| Leonardo/ISASTwith Arizona State University

Hisham Bizri

at Muqarnas Films LLC
Saint Paul,
United States

Hisham Bizri is a filmmaker and visual artist from Lebanon currently living in San Francisco, U.S.A. He has been making films, videos and multi-media installations that are meditations on his exilic experience as a Lebanese/Muslim living in the West. The Lebanese Civil War, as well as the Arab-Israeli conflicts (the Naqba, Naqsa, and the Intifadas), and most recently the events in the Gulf War, have shaped and continue to shape what he does in life and art. He has studied in the U.S. with Raoul Ruiz and Miklós Jancsó and lectured extensively in the U.S., Lebanon, France, Ireland, Korea, and Japan.

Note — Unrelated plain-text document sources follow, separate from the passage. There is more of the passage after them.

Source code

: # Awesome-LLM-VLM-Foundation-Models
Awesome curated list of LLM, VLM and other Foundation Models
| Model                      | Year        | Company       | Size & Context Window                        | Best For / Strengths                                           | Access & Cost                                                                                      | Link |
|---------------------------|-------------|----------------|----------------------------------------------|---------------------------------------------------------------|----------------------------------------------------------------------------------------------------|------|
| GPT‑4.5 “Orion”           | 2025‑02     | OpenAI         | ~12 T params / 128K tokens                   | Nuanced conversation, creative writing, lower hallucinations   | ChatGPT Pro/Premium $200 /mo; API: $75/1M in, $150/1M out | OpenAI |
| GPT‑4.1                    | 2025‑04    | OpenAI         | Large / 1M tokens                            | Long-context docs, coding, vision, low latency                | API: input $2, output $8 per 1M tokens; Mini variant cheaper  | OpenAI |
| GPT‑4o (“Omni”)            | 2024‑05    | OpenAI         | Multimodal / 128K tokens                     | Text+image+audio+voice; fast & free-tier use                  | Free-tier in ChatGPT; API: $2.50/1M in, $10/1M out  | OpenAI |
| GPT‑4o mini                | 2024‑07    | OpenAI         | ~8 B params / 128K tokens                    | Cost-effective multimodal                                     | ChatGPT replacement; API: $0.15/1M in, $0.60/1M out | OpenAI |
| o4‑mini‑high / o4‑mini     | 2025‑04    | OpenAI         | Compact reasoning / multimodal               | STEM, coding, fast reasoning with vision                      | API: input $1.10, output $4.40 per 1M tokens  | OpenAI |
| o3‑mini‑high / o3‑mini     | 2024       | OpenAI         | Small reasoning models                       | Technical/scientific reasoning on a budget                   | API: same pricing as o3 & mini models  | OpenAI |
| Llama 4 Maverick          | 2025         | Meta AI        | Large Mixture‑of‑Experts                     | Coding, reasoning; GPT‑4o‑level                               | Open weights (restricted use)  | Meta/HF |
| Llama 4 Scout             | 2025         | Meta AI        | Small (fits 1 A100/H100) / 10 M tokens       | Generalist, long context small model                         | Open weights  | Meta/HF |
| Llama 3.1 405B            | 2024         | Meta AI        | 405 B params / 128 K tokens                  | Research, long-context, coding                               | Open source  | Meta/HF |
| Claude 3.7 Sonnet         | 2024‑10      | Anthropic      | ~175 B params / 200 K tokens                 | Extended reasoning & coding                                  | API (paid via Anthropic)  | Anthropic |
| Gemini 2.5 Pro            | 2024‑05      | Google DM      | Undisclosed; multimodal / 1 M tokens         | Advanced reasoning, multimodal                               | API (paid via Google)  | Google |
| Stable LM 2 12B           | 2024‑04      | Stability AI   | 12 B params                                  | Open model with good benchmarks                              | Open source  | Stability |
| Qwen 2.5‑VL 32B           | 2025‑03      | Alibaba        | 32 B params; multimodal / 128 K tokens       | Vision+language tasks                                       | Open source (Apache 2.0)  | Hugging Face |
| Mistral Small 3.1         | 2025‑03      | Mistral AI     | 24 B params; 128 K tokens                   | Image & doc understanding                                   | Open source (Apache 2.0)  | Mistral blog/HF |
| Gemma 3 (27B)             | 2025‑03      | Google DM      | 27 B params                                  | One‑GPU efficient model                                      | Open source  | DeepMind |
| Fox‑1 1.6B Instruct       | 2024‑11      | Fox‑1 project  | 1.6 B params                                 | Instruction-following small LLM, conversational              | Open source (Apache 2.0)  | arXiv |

He created the first cinematic virtual reality installations for the CAVE (premiered at Ars Electronica and ISEA '97), and directed a number of narrative and experimental films and videos which have been shown nationally and internationally, including the Museum of Modern Art (New York), the Walker Art Center (Minneapolis), the Louvre Museum (Paris), Biarritz Opera House (France), Institute du Monde Arabe (Paris), among others. He was recently an artist-in-residence at the Center for Advanced Visual Studies at MIT and currently heads the time-based art program at the University of California, Davis. Hisham is concerned with portraying himself as both an artist and a human being through his work. He hopes to expand the use of digital technology in the service of cinema and installation art, one that depicts the world, rather than expresses some ideological, semiotic, or linguistic sign. In other words, he hopes to bring aesthetics back to cinema, so that cinema can be seen once more as a window onto the world, and not as a mechanistic vehicle for ideology.